ウイルスが細胞に侵入するときにACE2が消費されて枯渇すると、このRAA系を阻害することができなく、血圧の上昇や炎症を引き起こすサイトカインの産生に歯止めが効かなくなり、体の中で炎症が起こりやすくなります。他にもサイトカインの働きを増幅する回路が働き、体の中、特にACE2がたくさん発現している肺で強い炎症が起こるのです。つまり、COVID-19という病気はウイルスがすぐに排除できれば、ただの風邪で終わるのですが、ウイルスの排除に手間取るとACE2の枯渇が起こりそれにより免疫の暴走が起きる疾患ということになります。このような理由で、免疫力の低い人は重症の肺炎を引き起こすのです。
以上を簡単にまとめると、COVID−19はウイルスの活動によって風邪のような症状を引き起こすだけでなく、一部の患者さんでは体の免疫機構を暴走させる引き金となり、その免疫機構の暴走によって致命的なレベルの肺炎を引き起こす病気、ということになります。
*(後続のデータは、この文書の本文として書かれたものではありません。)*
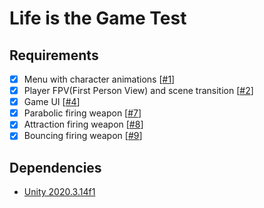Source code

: # Life is the Game Test
## Requirements
* [X] Menu with character animations [[#1](https://github.com/Steback/LitGame/pull/1)]
* [X] Player FPV(First Person View) and scene transition [[#2](https://github.com/Steback/LitGame/pull/2)]
* [X] Game UI [[#4](https://github.com/Steback/LitGame/pull/4)]
* [X] Parabolic firing weapon [[#7](https://github.com/Steback/LitGame/pull/7)]
* [X] Attraction firing weapon [[#8](https://github.com/Steback/LitGame/pull/8)]
* [X] Bouncing firing weapon [[#9](https://github.com/Steback/LitGame/pull/9)]

## Dependencies
* [Unity 2020.3.14f1](https://unity.com/releases/editor/whats-new/2020.3.14)
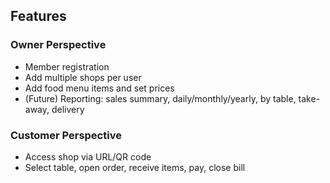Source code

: ## Features
### Owner Perspective
- Member registration
- Add multiple shops per user
- Add food menu items and set prices
- (Future) Reporting: sales summary, daily/monthly/yearly, by table, take-away, delivery

### Customer Perspective
- Access shop via URL/QR code
- Select table, open order, receive items, pay, close bill

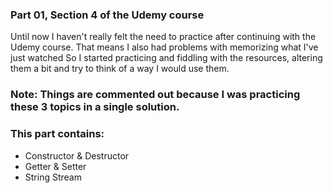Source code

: ### Part 01, Section 4 of the Udemy course


Until now I haven't really felt the need to practice after continuing with the Udemy course.
That means I also had problems with memorizing what I've just watched
So I started practicing and fiddling with the resources, altering them a bit and try to think of a way I would use them.

### Note: Things are commented out because I was practicing these 3 topics in a single solution.

### This part contains:
  * Constructor & Destructor
  * Getter & Setter
  * String Stream
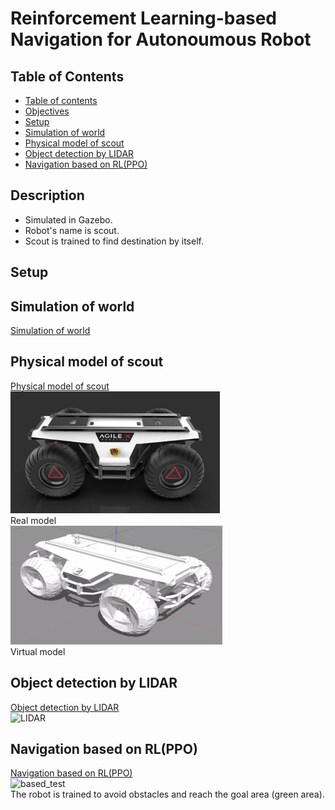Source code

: # Reinforcement Learning-based Navigation for Autonoumous Robot

## Table of Contents  
- [Table of contents](#table-of-contents)  
- [Objectives](#objectives)  
- [Setup](#setup)  
- [Simulation of world](#simulation-of-world)  
- [Physical model of scout](#physical-model-of-scout)  
- [Object detection by LIDAR](#object-detection-by-LIDAR)  
- [Navigation based on RL(PPO)](#navigation-based-on-RL(PPO))  

## Description  
- Simulated in Gazebo.
- Robot's name is scout.
- Scout is trained to find destination by itself.

## Setup  

## Simulation of world
[Simulation of world](./scout/gazebo/worlds/)  

## Physical model of scout  
[Physical model of scout](./scout/description/)  
![real model](./img/scout_real.png)  
Real model  
![virtual_model](./img/scout_vir.png)  
Virtual model  

## Object detection by LIDAR  
[Object detection by LIDAR](./vlp_fir/)  
![LIDAR](./img/LIDAR.gif)  

## Navigation based on RL(PPO)  
[Navigation based on RL(PPO)](./scout/src)  
![based_test](./img/based_dem.gif)  
The robot is trained to avoid obstacles and reach the goal area (green area).
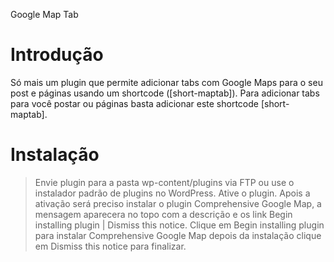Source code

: Google Map Tab

Introdução
====================
Só mais um plugin que permite adicionar tabs com Google Maps para o seu post e páginas usando um shortcode ([short-maptab]). Para adicionar tabs para você postar ou páginas basta adicionar este shortcode [short-maptab].

Instalação
====================
> Envie plugin para a pasta wp-content/plugins via FTP ou use o instalador padrão de plugins no WordPress.
> Ative o plugin.
> Apois a ativação será preciso instalar o plugin Comprehensive Google Map, a mensagem aparecera no topo com a descrição e os link Begin installing plugin | Dismiss this notice. Clique em Begin installing plugin para instalar Comprehensive Google Map depois da instalação clique em Dismiss this notice para finalizar.
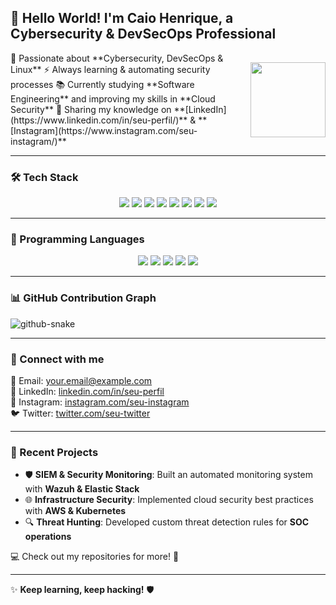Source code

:## 👋 Hello World! I'm Caio Henrique, a Cybersecurity & DevSecOps Professional  

<div style="display: flex; align-items: center; justify-content: space-between;">
  <div>
    🔐 Passionate about **Cybersecurity, DevSecOps & Linux**  
    ⚡ Always learning & automating security processes  
    📚 Currently studying **Software Engineering** and improving my skills in **Cloud Security**  
    🚀 Sharing my knowledge on **[LinkedIn](https://www.linkedin.com/in/seu-perfil/)** & **[Instagram](https://www.instagram.com/seu-instagram/)**  
  </div>
  <div>
    <img src="https://64.media.tumblr.com/852286ae03acd6f380be9626c9515098/tumblr_nkixa7i0pp1qiouwio1_400.gif" width="120" height="120" />  
  </div>
</div>

---

### 🛠 Tech Stack

<div align="center">  
  <img src="https://img.shields.io/badge/Linux-FCC624?style=for-the-badge&logo=linux&logoColor=black"/>  
  <img src="https://img.shields.io/badge/Docker-2496ED?style=for-the-badge&logo=docker&logoColor=white"/>  
  <img src="https://img.shields.io/badge/Kubernetes-326CE5?style=for-the-badge&logo=kubernetes&logoColor=white"/>  
  <img src="https://img.shields.io/badge/Elastic%20Stack-005571?style=for-the-badge&logo=elasticstack&logoColor=white"/>  
  <img src="https://img.shields.io/badge/Wazuh-EE4C2C?style=for-the-badge&logo=wazuh&logoColor=white"/>  
  <img src="https://img.shields.io/badge/Grafana-F46800?style=for-the-badge&logo=grafana&logoColor=white"/>  
  <img src="https://img.shields.io/badge/Zabbix-EE0000?style=for-the-badge&logo=zabbix&logoColor=white"/>  
  <img src="https://img.shields.io/badge/Neovim-57A143?style=for-the-badge&logo=neovim&logoColor=white"/>  
</div>

---

### 🚀 Programming Languages

<div align="center">  
  <img src="https://img.shields.io/badge/Python-3776AB?style=for-the-badge&logo=python&logoColor=white"/>  
  <img src="https://img.shields.io/badge/TypeScript-3178C6?style=for-the-badge&logo=typescript&logoColor=white"/>  
  <img src="https://img.shields.io/badge/JavaScript-F7DF1E?style=for-the-badge&logo=javascript&logoColor=black"/>  
  <img src="https://img.shields.io/badge/HTML5-E34F26?style=for-the-badge&logo=html5&logoColor=white"/>  
  <img src="https://img.shields.io/badge/CSS3-1572B6?style=for-the-badge&logo=css3&logoColor=white"/>  
</div>

---

### 📊 GitHub Contribution Graph

<picture>
  <source media="(prefers-color-scheme: dark)" srcset="https://raw.githubusercontent.com/CHDevSec/CHDevSec/output/github-snake-dark.svg" />
  <source media="(prefers-color-scheme: light)" srcset="https://raw.githubusercontent.com/CHDevSec/CHDevSec/output/github-snake.svg" />
  <img alt="github-snake" src="https://raw.githubusercontent.com/CHDevSec/CHDevSec/output/github-snake.svg" />
</picture>

---

### 🔗 Connect with me

📩 Email: [your.email@example.com](mailto:your.email@example.com)  
💼 LinkedIn: [linkedin.com/in/seu-perfil](https://www.linkedin.com/in/seu-perfil/)  
📸 Instagram: [instagram.com/seu-instagram](https://www.instagram.com/seu-instagram/)  
🐦 Twitter: [twitter.com/seu-twitter](https://twitter.com/seu-twitter)  

---

### 🚀 Recent Projects
- 🛡 **SIEM & Security Monitoring**: Built an automated monitoring system with **Wazuh & Elastic Stack**
- 🌐 **Infrastructure Security**: Implemented cloud security best practices with **AWS & Kubernetes**
- 🔍 **Threat Hunting**: Developed custom threat detection rules for **SOC operations**  

💻 Check out my repositories for more! 🚀  

---

✨ **Keep learning, keep hacking!** 🛡
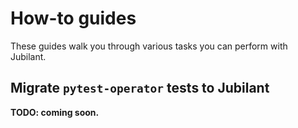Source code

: # How-to guides

These guides walk you through various tasks you can perform with Jubilant.


## Migrate `pytest-operator` tests to Jubilant

**TODO: coming soon.**
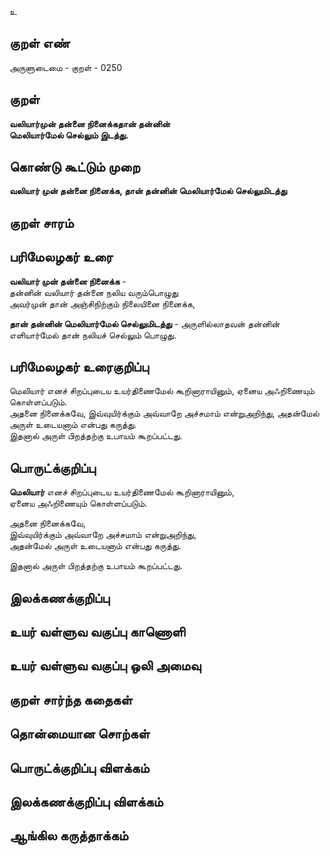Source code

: உ

## குறள் எண் 

அருளுடைமை - குறள் - 0250  

## குறள் 

**வலியார்முன் தன்னை நினைக்கதான் தன்னின்  
மெலியார்மேல் செல்லும் இடத்து.**

## கொண்டு கூட்டும் முறை

**வலியார் முன் தன்னை நினைக்க, தான் தன்னின் மெலியார்மேல் செல்லுமிடத்து**
## குறள் சாரம் 


## பரிமேலழகர் உரை

**வலியார் முன் தன்னை நினைக்க** -  
தன்னின் வலியார் தன்னை நலிய வரும்பொழுது  
அவர்முன் தான் அஞ்சிநிற்கும் நிலையினை நினைக்க,  

**தான் தன்னின் மெலியார்மேல் செல்லுமிடத்து** - அருளில்லாதவன் தன்னின் எளியார்மேல் தான் நலியச் செல்லும் பொழுது. 

## பரிமேலழகர் உரைகுறிப்பு   

மெலியார் எனச் சிறப்புடைய உயர்திணைமேல் கூறினாராயினும், ஏனைய அஃறிணையும் கொள்ளப்படும்.  
அதனை நினைக்கவே, இவ்வுயிர்க்கும் அவ்வாறே அச்சமாம் என்றுஅறிந்து, அதன்மேல் அருள் உடையனாம் என்பது கருத்து.  
இதனால் அருள் பிறத்தற்கு உபாயம் கூறப்பட்டது.  

## பொருட்க்குறிப்பு   

**மெலியார்** எனச் சிறப்புடைய உயர்திணைமேல் கூறினாராயினும்,  
ஏனைய அஃறிணையும் கொள்ளப்படும்.    

அதனை நினைக்கவே,  
இவ்வுயிர்க்கும் அவ்வாறே அச்சமாம் என்றுஅறிந்து,  
அதன்மேல் அருள் உடையனாம் என்பது கருத்து.   

இதனால் அருள் பிறத்தற்கு உபாயம் கூறப்பட்டது.  


## இலக்கணக்குறிப்பு  


## உயர் வள்ளுவ வகுப்பு காணொளி


## உயர் வள்ளுவ வகுப்பு ஒலி அமைவு 

 
## குறள் சார்ந்த கதைகள் 


## தொன்மையான சொற்கள்


## பொருட்க்குறிப்பு விளக்கம்


## இலக்கணக்குறிப்பு விளக்கம்


## ஆங்கில கருத்தாக்கம் 


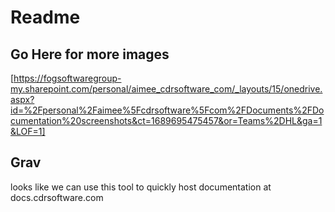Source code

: # Readme

## Go Here for more images

[https://fogsoftwaregroup-my.sharepoint.com/personal/aimee_cdrsoftware_com/_layouts/15/onedrive.aspx?id=%2Fpersonal%2Faimee%5Fcdrsoftware%5Fcom%2FDocuments%2FDocumentation%20screenshots&ct=1689695475457&or=Teams%2DHL&ga=1&LOF=1]  

## Grav

looks like we can use this tool to quickly host documentation at docs.cdrsoftware.com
COVID-19に感染しないためにできることについて、見ていきましょう。
基本は、マスクの着用や消毒の徹底、三密の回避です。特に現在は、感染力の強い変異株であるデルタ株が日本でも蔓延しており、非常に多くの感染者が出ています。密閉、密集、密接のどれか一つでも感染のリスクがあることを再度確認して、なるべくそのような環境に身を置かないように注意をしましょう。
また、ワクチンの接種により重症化は90%以上防ぐことができます。基礎疾患のある方や高齢の方、喫煙している方などの重症化リスクの高い人であってもワクチン接種によりかなりの割合で重症化を防ぐことが可能です。ワクチン接種を迷われている方は、主治医と相談して、摂取可能と判断されたら積極的にワクチンを接種することをお勧めします。
今回はCOVID-19という疾患の疾患概念について解説し、よくある風邪とどのような違いがあるのかについて解説しました。COVID-19は、通常の風邪やインフルエンザとは異なるメカニズムで重症の肺炎を引き起こす危険なウイルスです。感染対策を徹底し、予防接種など必要な行動をとり感染や重症化を防ぎましょう。